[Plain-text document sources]
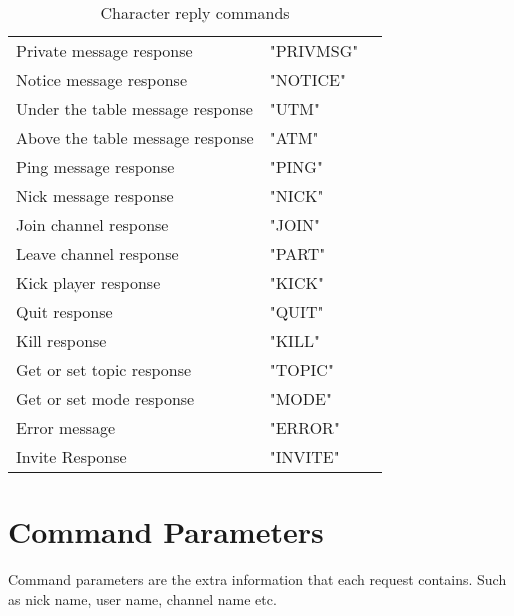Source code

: \documentclass[oneside,titlepage,a4paper]{Definition/retrospy} %
\begin{document}
\begin{table}[H]
	\centering
	\begin{tabular}{|p{4.5cm}|l|p{4cm}|}
	\hline 		\tbf{Name}&\tbf{Value}&\tbf{Description}\\\hline
	Private message response&"PRIVMSG"&\\\hline
	Notice message response&"NOTICE"&\\\hline
	Under the table message response&"UTM"&\\\hline
	Above the table message response&"ATM"&\\\hline
	Ping message response&"PING"&\\\hline
	Nick message response&"NICK"&\\\hline
	Join channel response&"JOIN"&\\\hline
	Leave channel response&"PART"&\\\hline
	Kick player response&"KICK"&\\\hline
	Quit response&"QUIT"&\\\hline
	Kill response&"KILL"&\\\hline
	Get or set topic response&"TOPIC"&\\\hline
	Get or set mode response&"MODE"&\\\hline
	Error message&"ERROR"&\\\hline
	Invite Response&"INVITE"&\\\hline
	\end{tabular}
\caption{Character reply commands}
\label{Character reply commands}
\end{table}

\section{Command Parameters}
Command parameters are the extra information that each request contains. Such as nick name, user name, channel name etc.
\end{document}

Exercise brief: Among the entries, how many lines include the word "reply"? Answer with only the number.

Output below: 2